Task goal: Filter the data below, keeping only lines that contain "Royalty".

(Saved entries)

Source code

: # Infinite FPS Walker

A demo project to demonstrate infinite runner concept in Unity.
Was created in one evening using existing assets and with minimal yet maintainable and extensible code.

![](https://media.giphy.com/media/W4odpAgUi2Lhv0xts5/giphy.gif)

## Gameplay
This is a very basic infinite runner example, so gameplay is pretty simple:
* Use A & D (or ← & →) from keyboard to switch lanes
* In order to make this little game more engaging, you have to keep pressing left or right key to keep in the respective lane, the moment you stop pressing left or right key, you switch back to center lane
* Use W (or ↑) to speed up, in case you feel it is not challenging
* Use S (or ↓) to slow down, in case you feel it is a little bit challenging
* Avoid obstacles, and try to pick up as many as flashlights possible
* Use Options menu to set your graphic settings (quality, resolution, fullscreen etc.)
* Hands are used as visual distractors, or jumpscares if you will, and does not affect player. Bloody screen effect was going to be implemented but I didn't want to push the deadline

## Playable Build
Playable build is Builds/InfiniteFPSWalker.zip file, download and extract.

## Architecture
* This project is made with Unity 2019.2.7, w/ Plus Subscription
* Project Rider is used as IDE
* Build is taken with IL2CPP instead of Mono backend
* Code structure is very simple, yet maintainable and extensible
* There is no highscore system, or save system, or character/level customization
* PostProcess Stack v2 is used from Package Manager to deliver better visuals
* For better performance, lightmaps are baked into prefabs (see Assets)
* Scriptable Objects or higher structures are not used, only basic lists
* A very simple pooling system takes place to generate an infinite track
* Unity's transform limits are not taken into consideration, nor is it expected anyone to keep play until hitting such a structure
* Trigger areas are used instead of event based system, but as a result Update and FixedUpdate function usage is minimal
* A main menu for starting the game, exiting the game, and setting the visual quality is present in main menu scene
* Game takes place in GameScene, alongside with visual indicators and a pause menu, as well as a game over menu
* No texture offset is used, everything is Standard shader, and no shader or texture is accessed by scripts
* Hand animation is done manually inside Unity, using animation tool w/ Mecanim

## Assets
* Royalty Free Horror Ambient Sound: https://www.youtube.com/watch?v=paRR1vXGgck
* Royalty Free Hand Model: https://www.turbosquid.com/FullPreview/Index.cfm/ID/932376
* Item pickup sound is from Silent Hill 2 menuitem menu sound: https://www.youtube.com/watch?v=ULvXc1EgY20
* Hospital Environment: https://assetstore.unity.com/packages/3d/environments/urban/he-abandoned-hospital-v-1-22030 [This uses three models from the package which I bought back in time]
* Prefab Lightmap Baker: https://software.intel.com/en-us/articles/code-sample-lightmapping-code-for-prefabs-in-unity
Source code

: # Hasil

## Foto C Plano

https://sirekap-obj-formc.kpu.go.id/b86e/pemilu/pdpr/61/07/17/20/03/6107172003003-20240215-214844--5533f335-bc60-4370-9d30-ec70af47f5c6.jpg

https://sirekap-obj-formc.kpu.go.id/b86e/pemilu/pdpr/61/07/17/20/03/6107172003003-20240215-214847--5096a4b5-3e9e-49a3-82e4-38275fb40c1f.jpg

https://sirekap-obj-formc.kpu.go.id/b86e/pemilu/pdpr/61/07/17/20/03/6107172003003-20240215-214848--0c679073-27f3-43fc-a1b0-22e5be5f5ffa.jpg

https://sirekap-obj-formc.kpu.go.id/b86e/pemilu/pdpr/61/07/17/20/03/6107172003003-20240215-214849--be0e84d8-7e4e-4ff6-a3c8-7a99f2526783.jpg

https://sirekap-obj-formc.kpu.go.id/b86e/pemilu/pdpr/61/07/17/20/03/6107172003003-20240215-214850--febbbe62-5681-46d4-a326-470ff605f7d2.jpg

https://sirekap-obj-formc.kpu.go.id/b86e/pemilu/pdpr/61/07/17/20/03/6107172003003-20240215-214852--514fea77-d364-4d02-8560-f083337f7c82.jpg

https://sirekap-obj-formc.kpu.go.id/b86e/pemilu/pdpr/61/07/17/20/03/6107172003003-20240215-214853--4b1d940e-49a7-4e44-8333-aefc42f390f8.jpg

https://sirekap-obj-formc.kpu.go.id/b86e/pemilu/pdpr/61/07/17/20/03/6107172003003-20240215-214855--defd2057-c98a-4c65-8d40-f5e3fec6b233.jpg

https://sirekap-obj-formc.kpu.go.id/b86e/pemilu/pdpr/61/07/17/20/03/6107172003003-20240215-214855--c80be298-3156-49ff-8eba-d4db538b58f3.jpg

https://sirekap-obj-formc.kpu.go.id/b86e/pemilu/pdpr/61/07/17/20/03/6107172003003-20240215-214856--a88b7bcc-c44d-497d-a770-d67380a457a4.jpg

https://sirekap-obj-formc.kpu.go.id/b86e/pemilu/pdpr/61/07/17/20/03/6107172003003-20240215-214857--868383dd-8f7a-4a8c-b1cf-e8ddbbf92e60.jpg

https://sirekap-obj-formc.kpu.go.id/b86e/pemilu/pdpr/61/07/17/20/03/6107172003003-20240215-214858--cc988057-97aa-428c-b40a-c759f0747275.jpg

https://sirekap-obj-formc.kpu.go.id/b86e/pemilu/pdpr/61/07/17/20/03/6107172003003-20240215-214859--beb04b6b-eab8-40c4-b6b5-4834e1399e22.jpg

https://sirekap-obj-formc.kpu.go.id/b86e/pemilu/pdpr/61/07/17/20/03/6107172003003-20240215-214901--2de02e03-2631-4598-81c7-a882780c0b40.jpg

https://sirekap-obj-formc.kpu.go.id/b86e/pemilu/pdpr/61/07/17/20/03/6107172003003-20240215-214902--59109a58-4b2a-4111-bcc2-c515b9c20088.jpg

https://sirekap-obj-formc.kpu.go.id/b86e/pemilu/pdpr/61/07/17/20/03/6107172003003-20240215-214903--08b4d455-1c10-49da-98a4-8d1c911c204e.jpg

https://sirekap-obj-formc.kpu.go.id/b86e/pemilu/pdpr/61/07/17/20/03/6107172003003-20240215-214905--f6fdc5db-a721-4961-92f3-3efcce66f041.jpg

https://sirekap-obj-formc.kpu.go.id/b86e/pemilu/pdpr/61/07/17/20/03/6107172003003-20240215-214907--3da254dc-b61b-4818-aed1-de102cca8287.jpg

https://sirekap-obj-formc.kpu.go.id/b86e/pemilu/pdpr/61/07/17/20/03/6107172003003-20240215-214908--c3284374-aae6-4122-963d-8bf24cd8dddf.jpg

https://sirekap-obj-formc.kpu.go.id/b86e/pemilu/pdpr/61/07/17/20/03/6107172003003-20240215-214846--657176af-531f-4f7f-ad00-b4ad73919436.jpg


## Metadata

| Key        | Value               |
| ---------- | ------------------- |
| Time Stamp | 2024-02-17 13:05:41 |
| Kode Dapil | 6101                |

Solution to the exercise:
* Royalty Free Horror Ambient Sound: https://www.youtube.com/watch?v=paRR1vXGgck
* Royalty Free Hand Model: https://www.turbosquid.com/FullPreview/Index.cfm/ID/932376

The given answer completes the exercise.